Here’s the news of the week – and how we see it here at McAlvany Wealth Management:
Clouding the Issue
Just over 40% of the firms in the S&P 500 have now reported earnings for the first quarter of this year. The tally thus far has about 72% of those companies beating estimates on earnings and 47% on revenues. That puts results for earnings in line with the five-year average, which would suggest that all is well. But when it comes to exceeding revenue estimates, results so far have clearly fallen short of the five-year average of 58%. The estimates bar was already set low for companies in the energy and technology sectors, along with some industrials, by a wave of negative preannouncements that set a record (since ’09) just before results were released. It’s therefore fair to say that the overall picture is actually worse than it appears. In this market, though, spin and perception rule the roost (for the moment). Both create the belief in a second-half recovery and the extrapolation of cloud computing growth into infinity – which is unlikely since it’s a consolidative and not an expansive move for the sector. Familiar names such as Microsoft, IBM, Google, Facebook, AT&T, and Amazon have been leading the tape higher (we’re certain that short covering and low-volume trade helped), though profits and/or revenues for each are trending in the wrong direction. These latter developments are attributable to the undisclosed increase in competition and the lethargic U.S. consumer.
On that subject, the economic data both here and abroad continues to disappoint as we head into warmer weather, and may be worsening despite the massive worldwide QE efforts now ongoing. Here in the U.S., Bloomberg’s economic surprise index has fallen to levels not seen since the ’08 crisis, while retail stocks with the exception of Amazon have been declining against the market, possibly forecasting rough sailing ahead. This possibility was further suggested by the release this week of lower than expected PMI (manufacturing) data for Europe, Asia, and the U.S. for April.

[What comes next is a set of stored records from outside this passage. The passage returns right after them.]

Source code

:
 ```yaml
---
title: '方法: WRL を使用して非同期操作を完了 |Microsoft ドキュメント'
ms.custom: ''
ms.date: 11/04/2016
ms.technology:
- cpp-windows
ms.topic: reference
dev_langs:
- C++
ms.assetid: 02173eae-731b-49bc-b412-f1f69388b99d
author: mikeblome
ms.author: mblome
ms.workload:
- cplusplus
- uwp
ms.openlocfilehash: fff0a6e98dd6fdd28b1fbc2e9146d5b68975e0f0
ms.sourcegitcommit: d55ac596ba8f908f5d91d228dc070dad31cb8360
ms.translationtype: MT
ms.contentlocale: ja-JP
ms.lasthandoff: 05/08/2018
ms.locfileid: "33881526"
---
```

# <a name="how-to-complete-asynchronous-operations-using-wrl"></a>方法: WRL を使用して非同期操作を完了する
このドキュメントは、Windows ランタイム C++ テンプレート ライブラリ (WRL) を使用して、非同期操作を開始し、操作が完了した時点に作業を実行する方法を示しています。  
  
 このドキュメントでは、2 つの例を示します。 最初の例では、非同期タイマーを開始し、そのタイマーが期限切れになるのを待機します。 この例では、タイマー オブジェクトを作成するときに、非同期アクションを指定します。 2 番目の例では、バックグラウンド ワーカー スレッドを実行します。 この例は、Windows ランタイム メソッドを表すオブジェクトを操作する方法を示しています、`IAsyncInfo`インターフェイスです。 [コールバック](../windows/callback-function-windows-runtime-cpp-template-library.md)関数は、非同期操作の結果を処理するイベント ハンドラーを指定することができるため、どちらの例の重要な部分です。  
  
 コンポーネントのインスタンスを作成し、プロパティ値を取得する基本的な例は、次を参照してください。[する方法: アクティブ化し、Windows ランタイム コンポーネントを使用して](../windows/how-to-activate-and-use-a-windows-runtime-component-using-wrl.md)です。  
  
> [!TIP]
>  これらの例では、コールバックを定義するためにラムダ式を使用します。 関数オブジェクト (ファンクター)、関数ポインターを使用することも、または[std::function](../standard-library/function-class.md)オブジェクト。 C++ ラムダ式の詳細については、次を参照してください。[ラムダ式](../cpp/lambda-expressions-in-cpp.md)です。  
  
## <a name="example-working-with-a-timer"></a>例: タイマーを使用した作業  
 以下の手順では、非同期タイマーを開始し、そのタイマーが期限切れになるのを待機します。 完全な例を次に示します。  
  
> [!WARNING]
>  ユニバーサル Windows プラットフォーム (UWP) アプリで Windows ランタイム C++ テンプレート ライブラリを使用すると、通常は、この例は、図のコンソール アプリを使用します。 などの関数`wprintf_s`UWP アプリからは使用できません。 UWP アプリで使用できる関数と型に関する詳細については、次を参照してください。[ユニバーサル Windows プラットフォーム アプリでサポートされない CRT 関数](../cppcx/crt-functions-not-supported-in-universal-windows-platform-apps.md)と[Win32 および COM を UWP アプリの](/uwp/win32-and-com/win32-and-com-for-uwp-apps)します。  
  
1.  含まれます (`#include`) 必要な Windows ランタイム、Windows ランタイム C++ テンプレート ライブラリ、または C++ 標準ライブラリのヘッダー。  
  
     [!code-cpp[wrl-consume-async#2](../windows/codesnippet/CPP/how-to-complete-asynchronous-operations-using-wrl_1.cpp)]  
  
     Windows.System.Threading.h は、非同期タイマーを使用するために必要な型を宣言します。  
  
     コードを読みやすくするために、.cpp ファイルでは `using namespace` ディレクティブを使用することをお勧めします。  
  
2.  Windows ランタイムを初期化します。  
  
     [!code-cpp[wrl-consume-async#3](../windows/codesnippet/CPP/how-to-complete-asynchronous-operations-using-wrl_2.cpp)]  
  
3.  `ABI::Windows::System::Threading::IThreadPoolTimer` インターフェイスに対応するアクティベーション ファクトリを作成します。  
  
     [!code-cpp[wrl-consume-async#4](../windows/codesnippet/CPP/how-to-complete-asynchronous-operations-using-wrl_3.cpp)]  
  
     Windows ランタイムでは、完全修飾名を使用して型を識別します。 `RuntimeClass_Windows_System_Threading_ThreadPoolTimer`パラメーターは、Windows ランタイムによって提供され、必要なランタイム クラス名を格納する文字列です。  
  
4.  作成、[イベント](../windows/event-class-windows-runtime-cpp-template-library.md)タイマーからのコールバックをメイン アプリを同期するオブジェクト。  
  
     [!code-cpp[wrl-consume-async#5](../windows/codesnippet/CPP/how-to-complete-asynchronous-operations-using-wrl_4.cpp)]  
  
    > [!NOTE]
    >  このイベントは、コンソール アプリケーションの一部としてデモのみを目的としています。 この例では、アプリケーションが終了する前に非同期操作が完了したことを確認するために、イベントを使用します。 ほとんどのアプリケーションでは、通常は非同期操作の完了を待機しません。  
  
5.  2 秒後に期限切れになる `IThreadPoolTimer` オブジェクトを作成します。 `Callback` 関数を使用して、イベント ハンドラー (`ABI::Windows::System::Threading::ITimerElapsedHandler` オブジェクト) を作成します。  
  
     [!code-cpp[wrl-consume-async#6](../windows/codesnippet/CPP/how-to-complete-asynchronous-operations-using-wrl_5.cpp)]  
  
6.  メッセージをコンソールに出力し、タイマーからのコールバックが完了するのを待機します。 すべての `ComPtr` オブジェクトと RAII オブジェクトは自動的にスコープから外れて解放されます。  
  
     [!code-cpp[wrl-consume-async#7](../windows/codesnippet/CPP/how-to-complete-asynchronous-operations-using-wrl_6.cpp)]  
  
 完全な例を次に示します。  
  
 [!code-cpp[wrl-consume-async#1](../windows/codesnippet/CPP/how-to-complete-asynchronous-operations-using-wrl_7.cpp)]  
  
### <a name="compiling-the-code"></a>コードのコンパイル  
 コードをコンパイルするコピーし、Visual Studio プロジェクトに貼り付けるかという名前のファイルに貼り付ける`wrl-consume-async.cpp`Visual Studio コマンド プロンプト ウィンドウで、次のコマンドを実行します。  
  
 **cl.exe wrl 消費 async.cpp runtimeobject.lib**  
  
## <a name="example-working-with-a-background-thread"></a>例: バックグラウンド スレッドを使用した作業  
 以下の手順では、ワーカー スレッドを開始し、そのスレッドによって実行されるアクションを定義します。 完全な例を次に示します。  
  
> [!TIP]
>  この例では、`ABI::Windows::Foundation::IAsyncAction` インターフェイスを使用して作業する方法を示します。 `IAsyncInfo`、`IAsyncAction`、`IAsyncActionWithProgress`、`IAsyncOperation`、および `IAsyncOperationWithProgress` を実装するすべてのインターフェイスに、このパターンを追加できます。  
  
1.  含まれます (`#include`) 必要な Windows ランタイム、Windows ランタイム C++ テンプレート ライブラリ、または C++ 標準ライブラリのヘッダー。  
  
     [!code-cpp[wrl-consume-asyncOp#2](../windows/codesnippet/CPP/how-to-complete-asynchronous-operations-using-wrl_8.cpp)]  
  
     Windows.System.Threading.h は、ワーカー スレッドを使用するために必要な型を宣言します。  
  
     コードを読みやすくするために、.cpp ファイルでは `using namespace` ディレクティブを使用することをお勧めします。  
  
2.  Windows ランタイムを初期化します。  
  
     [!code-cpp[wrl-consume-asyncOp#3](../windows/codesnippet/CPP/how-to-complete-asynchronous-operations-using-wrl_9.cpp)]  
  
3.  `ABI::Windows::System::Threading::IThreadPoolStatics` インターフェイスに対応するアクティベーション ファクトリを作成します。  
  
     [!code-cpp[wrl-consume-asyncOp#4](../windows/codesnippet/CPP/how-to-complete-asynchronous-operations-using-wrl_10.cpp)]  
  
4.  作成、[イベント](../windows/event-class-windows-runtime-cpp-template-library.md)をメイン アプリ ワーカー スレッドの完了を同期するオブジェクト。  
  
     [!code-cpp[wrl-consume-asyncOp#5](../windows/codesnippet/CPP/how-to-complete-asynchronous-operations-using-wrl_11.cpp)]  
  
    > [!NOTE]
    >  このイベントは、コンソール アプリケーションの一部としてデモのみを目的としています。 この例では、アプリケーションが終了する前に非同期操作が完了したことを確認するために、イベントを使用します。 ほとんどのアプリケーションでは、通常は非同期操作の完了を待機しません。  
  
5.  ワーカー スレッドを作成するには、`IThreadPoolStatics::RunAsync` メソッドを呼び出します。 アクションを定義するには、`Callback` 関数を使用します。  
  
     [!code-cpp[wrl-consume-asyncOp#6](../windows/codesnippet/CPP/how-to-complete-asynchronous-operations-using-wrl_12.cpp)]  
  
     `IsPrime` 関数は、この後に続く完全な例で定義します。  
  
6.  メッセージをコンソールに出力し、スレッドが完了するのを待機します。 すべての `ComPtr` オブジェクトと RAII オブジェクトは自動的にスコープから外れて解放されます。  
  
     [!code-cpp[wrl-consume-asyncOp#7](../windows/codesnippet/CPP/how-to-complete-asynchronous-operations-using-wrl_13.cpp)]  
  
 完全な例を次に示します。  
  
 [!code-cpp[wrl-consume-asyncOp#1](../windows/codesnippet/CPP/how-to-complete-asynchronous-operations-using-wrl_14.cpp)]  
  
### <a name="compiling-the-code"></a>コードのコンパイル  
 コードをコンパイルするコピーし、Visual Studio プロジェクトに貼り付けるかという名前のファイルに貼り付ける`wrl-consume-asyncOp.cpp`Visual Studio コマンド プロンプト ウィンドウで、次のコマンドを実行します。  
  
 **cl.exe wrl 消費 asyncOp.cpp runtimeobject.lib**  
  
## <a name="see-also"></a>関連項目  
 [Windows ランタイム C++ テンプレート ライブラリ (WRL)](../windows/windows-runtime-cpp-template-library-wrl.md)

Away from stocks, Treasuries rallied and the dollar fell in response to higher than expected jobless claims (295,000) for the week ending Thursday. Gold broke below $1,185 once again as stock indexes moved nearer to breakout territory on the charts – though gold began rallying into the close on Friday, perhaps in anticipation of more uncertainty beyond the IMF’s May 6th payment deadline for Greece. Month-end gaming and an FOMC meeting are on the docket for next week. In that setting we’re likely to see stocks extend their gains and the metals range-bound. I don’t expect the Fed decision makers to do anything different in this next meeting, but in case they do back-peddle on rates, which is their next most probable move, it will be interesting to see if stocks are able to gain further momentum to the upside in response. Without actual QE, I am increasingly skeptical that they can do so.